■ WHAT YOU HAVE TO DO
Please report how many lines of the listing hold the word "filter". Add nothing to the number.

■ SOURCE MATERIAL

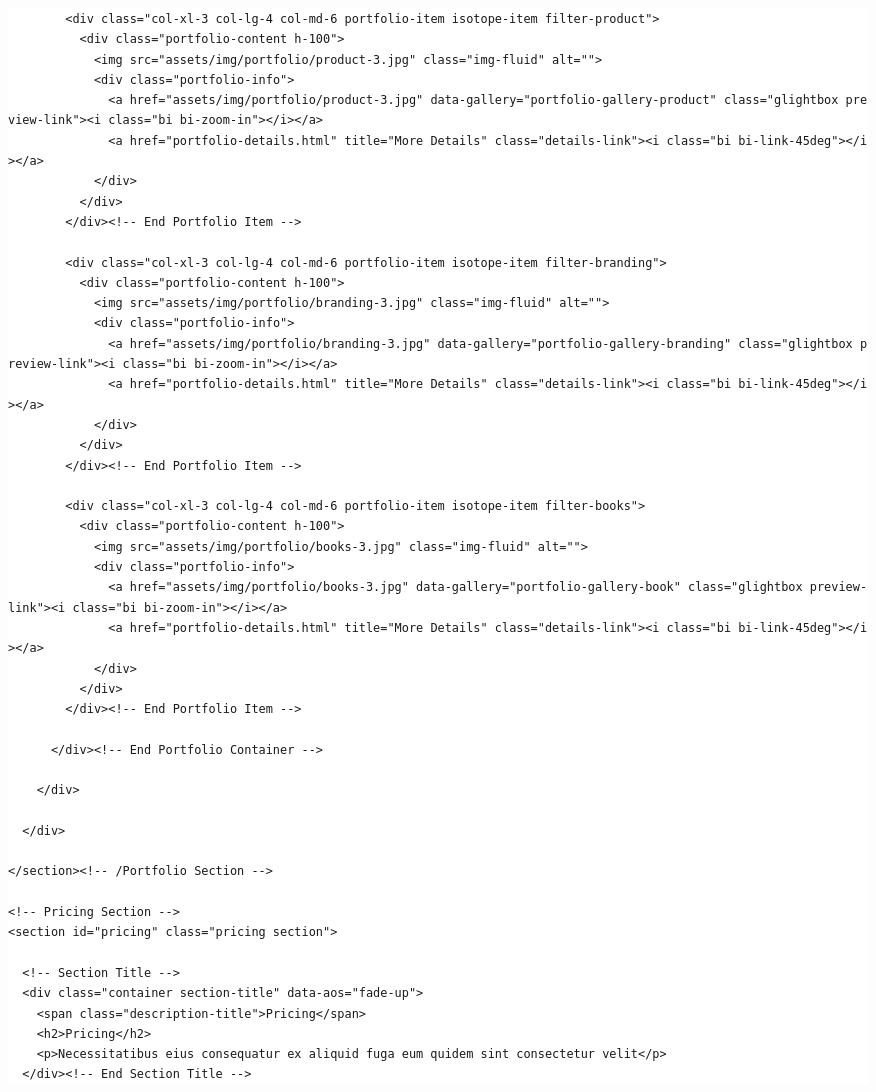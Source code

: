             <div class="col-xl-3 col-lg-4 col-md-6 portfolio-item isotope-item filter-product">
              <div class="portfolio-content h-100">
                <img src="assets/img/portfolio/product-3.jpg" class="img-fluid" alt="">
                <div class="portfolio-info">
                  <a href="assets/img/portfolio/product-3.jpg" data-gallery="portfolio-gallery-product" class="glightbox preview-link"><i class="bi bi-zoom-in"></i></a>
                  <a href="portfolio-details.html" title="More Details" class="details-link"><i class="bi bi-link-45deg"></i></a>
                </div>
              </div>
            </div><!-- End Portfolio Item -->

            <div class="col-xl-3 col-lg-4 col-md-6 portfolio-item isotope-item filter-branding">
              <div class="portfolio-content h-100">
                <img src="assets/img/portfolio/branding-3.jpg" class="img-fluid" alt="">
                <div class="portfolio-info">
                  <a href="assets/img/portfolio/branding-3.jpg" data-gallery="portfolio-gallery-branding" class="glightbox preview-link"><i class="bi bi-zoom-in"></i></a>
                  <a href="portfolio-details.html" title="More Details" class="details-link"><i class="bi bi-link-45deg"></i></a>
                </div>
              </div>
            </div><!-- End Portfolio Item -->

            <div class="col-xl-3 col-lg-4 col-md-6 portfolio-item isotope-item filter-books">
              <div class="portfolio-content h-100">
                <img src="assets/img/portfolio/books-3.jpg" class="img-fluid" alt="">
                <div class="portfolio-info">
                  <a href="assets/img/portfolio/books-3.jpg" data-gallery="portfolio-gallery-book" class="glightbox preview-link"><i class="bi bi-zoom-in"></i></a>
                  <a href="portfolio-details.html" title="More Details" class="details-link"><i class="bi bi-link-45deg"></i></a>
                </div>
              </div>
            </div><!-- End Portfolio Item -->

          </div><!-- End Portfolio Container -->

        </div>

      </div>

    </section><!-- /Portfolio Section -->

    <!-- Pricing Section -->
    <section id="pricing" class="pricing section">

      <!-- Section Title -->
      <div class="container section-title" data-aos="fade-up">
        <span class="description-title">Pricing</span>
        <h2>Pricing</h2>
        <p>Necessitatibus eius consequatur ex aliquid fuga eum quidem sint consectetur velit</p>
      </div><!-- End Section Title -->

■ WRITTEN REPLY
3